Dataset entries:
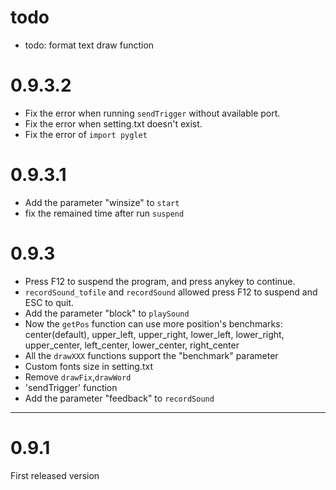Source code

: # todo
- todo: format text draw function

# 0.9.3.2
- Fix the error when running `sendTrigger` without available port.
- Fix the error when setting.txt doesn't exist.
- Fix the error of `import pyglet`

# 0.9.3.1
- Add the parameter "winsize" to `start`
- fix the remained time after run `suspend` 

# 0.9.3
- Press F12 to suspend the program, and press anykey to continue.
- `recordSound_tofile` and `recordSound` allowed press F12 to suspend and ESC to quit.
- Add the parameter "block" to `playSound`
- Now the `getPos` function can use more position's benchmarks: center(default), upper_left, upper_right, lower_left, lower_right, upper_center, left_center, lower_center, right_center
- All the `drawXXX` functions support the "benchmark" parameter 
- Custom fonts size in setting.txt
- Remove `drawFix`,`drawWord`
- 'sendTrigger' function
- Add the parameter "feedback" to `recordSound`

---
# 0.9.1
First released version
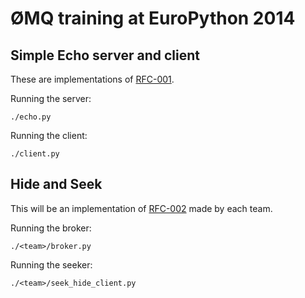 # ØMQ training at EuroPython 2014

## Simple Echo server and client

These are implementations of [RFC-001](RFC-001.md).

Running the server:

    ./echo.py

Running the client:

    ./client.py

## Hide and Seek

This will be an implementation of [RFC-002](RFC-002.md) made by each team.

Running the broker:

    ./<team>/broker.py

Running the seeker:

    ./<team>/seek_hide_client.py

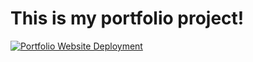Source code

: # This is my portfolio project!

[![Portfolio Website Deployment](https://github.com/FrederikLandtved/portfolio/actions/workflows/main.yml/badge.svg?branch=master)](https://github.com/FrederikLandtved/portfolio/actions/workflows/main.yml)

> **TASK GOAL**: Without including any pictures, repeat the records above exactly.

> **RESPONSE AREA**:
Source code

: # todo
- todo: format text draw function

# 0.9.3.2
- Fix the error when running `sendTrigger` without available port.
- Fix the error when setting.txt doesn't exist.
- Fix the error of `import pyglet`

# 0.9.3.1
- Add the parameter "winsize" to `start`
- fix the remained time after run `suspend` 

# 0.9.3
- Press F12 to suspend the program, and press anykey to continue.
- `recordSound_tofile` and `recordSound` allowed press F12 to suspend and ESC to quit.
- Add the parameter "block" to `playSound`
- Now the `getPos` function can use more position's benchmarks: center(default), upper_left, upper_right, lower_left, lower_right, upper_center, left_center, lower_center, right_center
- All the `drawXXX` functions support the "benchmark" parameter 
- Custom fonts size in setting.txt
- Remove `drawFix`,`drawWord`
- 'sendTrigger' function
- Add the parameter "feedback" to `recordSound`

---
# 0.9.1
First released version
 # ØMQ training at EuroPython 2014

## Simple Echo server and client

These are implementations of [RFC-001](RFC-001.md).

Running the server:

    ./echo.py

Running the client:

    ./client.py

## Hide and Seek

This will be an implementation of [RFC-002](RFC-002.md) made by each team.

Running the broker:

    ./<team>/broker.py

Running the seeker:

    ./<team>/seek_hide_client.py

Source code

: # This is my portfolio project!

[![Portfolio Website Deployment](https://github.com/FrederikLandtved/portfolio/actions/workflows/main.yml/badge.svg?branch=master)](https://github.com/FrederikLandtved/portfolio/actions/workflows/main.yml)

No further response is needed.